Work item:
The records below need to be repeated exactly, with every picture left out.

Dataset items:
_ _ _ _ _

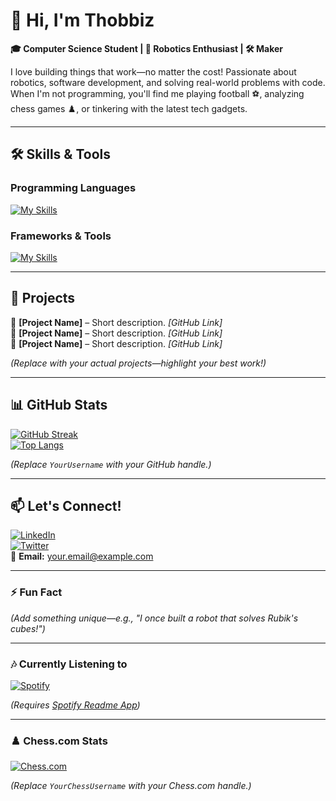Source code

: # 👋 Hi, I'm Thobbiz  

**🎓 Computer Science Student | 🤖 Robotics Enthusiast | 🛠️ Maker**  

I love building things that work—no matter the cost! Passionate about robotics, software development, and solving real-world problems with code. When I'm not programming, you'll find me playing football ⚽, analyzing chess games ♟️, or tinkering with the latest tech gadgets.  

---

## 🛠️ Skills & Tools  

### Programming Languages  
[![My Skills](https://skillicons.dev/icons?i=java,kotlin,go,python,html,css&perline=6)](https://skillicons.dev)  

### Frameworks & Tools  
[![My Skills](https://skillicons.dev/icons?i=androidstudio,arduino,git,github,linux,vscode&perline=6)](https://skillicons.dev)  

---

## 🚀 Projects  

🔹 **[Project Name]** – Short description. *[GitHub Link]*  
🔹 **[Project Name]** – Short description. *[GitHub Link]*  
🔹 **[Project Name]** – Short description. *[GitHub Link]*  

*(Replace with your actual projects—highlight your best work!)*  

---

## 📊 GitHub Stats  

[![GitHub Streak](https://streak-stats.demolab.com?user=YourUsername&theme=dark)](https://git.io/streak-stats)  
[![Top Langs](https://github-readme-stats.vercel.app/api/top-langs/?username=YourUsername&layout=compact&theme=vision-friendly-dark)](https://github.com/anuraghazra/github-readme-stats)  

*(Replace `YourUsername` with your GitHub handle.)*  

---

## 📫 Let's Connect!  

[![LinkedIn](https://img.shields.io/badge/LinkedIn-0077B5?style=for-the-badge&logo=linkedin&logoColor=white)](YourLinkedInURL)  
[![Twitter](https://img.shields.io/badge/Twitter-1DA1F2?style=for-the-badge&logo=twitter&logoColor=white)](YourTwitterURL)  
📧 **Email:** your.email@example.com  

---

### ⚡ Fun Fact  
*(Add something unique—e.g., "I once built a robot that solves Rubik's cubes!")*  

---

### 🎶 Currently Listening to  
[![Spotify](https://spotify-readme-phi.vercel.app/api/spotify)](https://open.spotify.com/user/yourusername)  

*(Requires [Spotify Readme App](https://github.com/kittinan/spotify-github-profile))*

---

### ♟️ Chess.com Stats  
[![Chess.com](https://chess.com-badge.vercel.app/api/badge/YourChessUsername)](https://chess.com/members/YourChessUsername)  

*(Replace `YourChessUsername` with your Chess.com handle.)*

_ _ _ _ _

Expected output:
Source code

: # 👋 Hi, I'm Thobbiz  

**🎓 Computer Science Student | 🤖 Robotics Enthusiast | 🛠️ Maker**  

I love building things that work—no matter the cost! Passionate about robotics, software development, and solving real-world problems with code. When I'm not programming, you'll find me playing football ⚽, analyzing chess games ♟️, or tinkering with the latest tech gadgets.  

---

## 🛠️ Skills & Tools  

### Programming Languages  
[![My Skills](https://skillicons.dev/icons?i=java,kotlin,go,python,html,css&perline=6)](https://skillicons.dev)  

### Frameworks & Tools  
[![My Skills](https://skillicons.dev/icons?i=androidstudio,arduino,git,github,linux,vscode&perline=6)](https://skillicons.dev)  

---

## 🚀 Projects  

🔹 **[Project Name]** – Short description. *[GitHub Link]*  
🔹 **[Project Name]** – Short description. *[GitHub Link]*  
🔹 **[Project Name]** – Short description. *[GitHub Link]*  

*(Replace with your actual projects—highlight your best work!)*  

---

## 📊 GitHub Stats  

[![GitHub Streak](https://streak-stats.demolab.com?user=YourUsername&theme=dark)](https://git.io/streak-stats)  
[![Top Langs](https://github-readme-stats.vercel.app/api/top-langs/?username=YourUsername&layout=compact&theme=vision-friendly-dark)](https://github.com/anuraghazra/github-readme-stats)  

*(Replace `YourUsername` with your GitHub handle.)*  

---

## 📫 Let's Connect!  

[![LinkedIn](https://img.shields.io/badge/LinkedIn-0077B5?style=for-the-badge&logo=linkedin&logoColor=white)](YourLinkedInURL)  
[![Twitter](https://img.shields.io/badge/Twitter-1DA1F2?style=for-the-badge&logo=twitter&logoColor=white)](YourTwitterURL)  
📧 **Email:** your.email@example.com  

---

### ⚡ Fun Fact  
*(Add something unique—e.g., "I once built a robot that solves Rubik's cubes!")*  

---

### 🎶 Currently Listening to  
[![Spotify](https://spotify-readme-phi.vercel.app/api/spotify)](https://open.spotify.com/user/yourusername)  

*(Requires [Spotify Readme App](https://github.com/kittinan/spotify-github-profile))*

---

### ♟️ Chess.com Stats  
[![Chess.com](https://chess.com-badge.vercel.app/api/badge/YourChessUsername)](https://chess.com/members/YourChessUsername)  

*(Replace `YourChessUsername` with your Chess.com handle.)*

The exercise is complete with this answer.